Vitamin E’s effects were assessed in a trial which also involved a placebo and the drug selegiline, which is also believed to slow the progression of Alzheimer’s disease.

“Vitamin E came out on top in the study,”​ Eggersdorfer reported. “A health claim could be the potential outcome of current studies.”

Eggersdorfer would not reveal whether DSM was planning to submit a health claim dossier itself for approval to the European Food Safety Authority. However, despite vitamin E not yet having such approval, he said food and drink manufacturers should go ahead with fortifying foods with vitamin E to reduce the UK’s 60% deficiency in the vitamin.

Poor health

Vitamin E deficiency can increase fatty liver disease and encourage poor heart health.

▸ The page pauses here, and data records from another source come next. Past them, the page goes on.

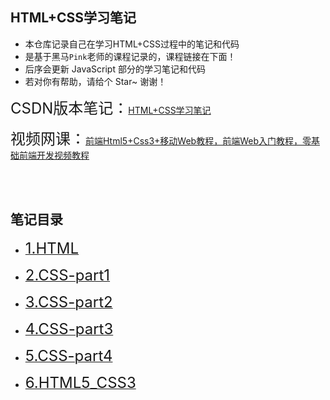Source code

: ## HTML+CSS学习笔记

+ 本仓库记录自己在学习HTML+CSS过程中的笔记和代码
+ 是基于黑马`Pink`老师的课程记录的，课程链接在下面！
+ 后序会更新 JavaScript 部分的学习笔记和代码
+ 若对你有帮助，请给个 Star~ 谢谢！



<font size=5>CSDN版本笔记：</font>[HTML+CSS学习笔记](https://blog.csdn.net/weixin_51190277/article/details/121090596?spm=1001.2014.3001.5501)

<font size=5>视频网课：</font>[前端Html5+Css3+移动Web教程，前端Web入门教程，零基础前端开发视频教程](https://www.bilibili.com/video/BV1pE411q7FU?spm_id_from=333.999.0.0)



<br></br>

## 笔记目录

+ [<font size=5>1.HTML</font>](./notes/1.HTML.md)

+ [<font size=5>2.CSS-part1</font>](./notes/2.CSS-part1.md)

+ [<font size=5>3.CSS-part2</font>](./notes/3.CSS-part2.md)

+ [<font size=5>4.CSS-part3</font>](./notes/4.CSS-part3.md)
+ [<font size=5>5.CSS-part4</font>](./notes/5.CSS-part4.md)
+ [<font size=5>6.HTML5_CSS3</font>](./notes/6.HTML5_CSS3.md)

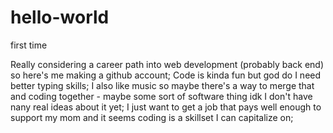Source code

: # hello-world
first time

Really considering a career path into web development (probably back end) so here's me making a github account;
Code is kinda fun but god do I need better typing skills;
I also like music so maybe there's a way to merge that and coding together - maybe some sort of software thing idk I don't have nany real ideas about it yet;
I just want to get a job that pays well enough to support my mom and it seems coding is a skillset I can capitalize on;
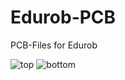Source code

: # Edurob-PCB
PCB-Files for Edurob

![top](IDiAL-IMSL.github.io/Edurob-PCB/top.png)
![bottom](IDiAL-IMSL.github.io/Edurob-PCB/bottom.png)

It may also be linked with an increased risk of miscarriage among pregnant women.

However, there are also risks for consuming too much vitamin E. Research by the US Cancer Research Centre in Seattle last year suggested that over consumption of vitamin E could increase the risk of prostate cancer by 17%.

“We need to encourage and engage in more research about vitamin E, its safety and its benefits,”​ said Eggersdorfer.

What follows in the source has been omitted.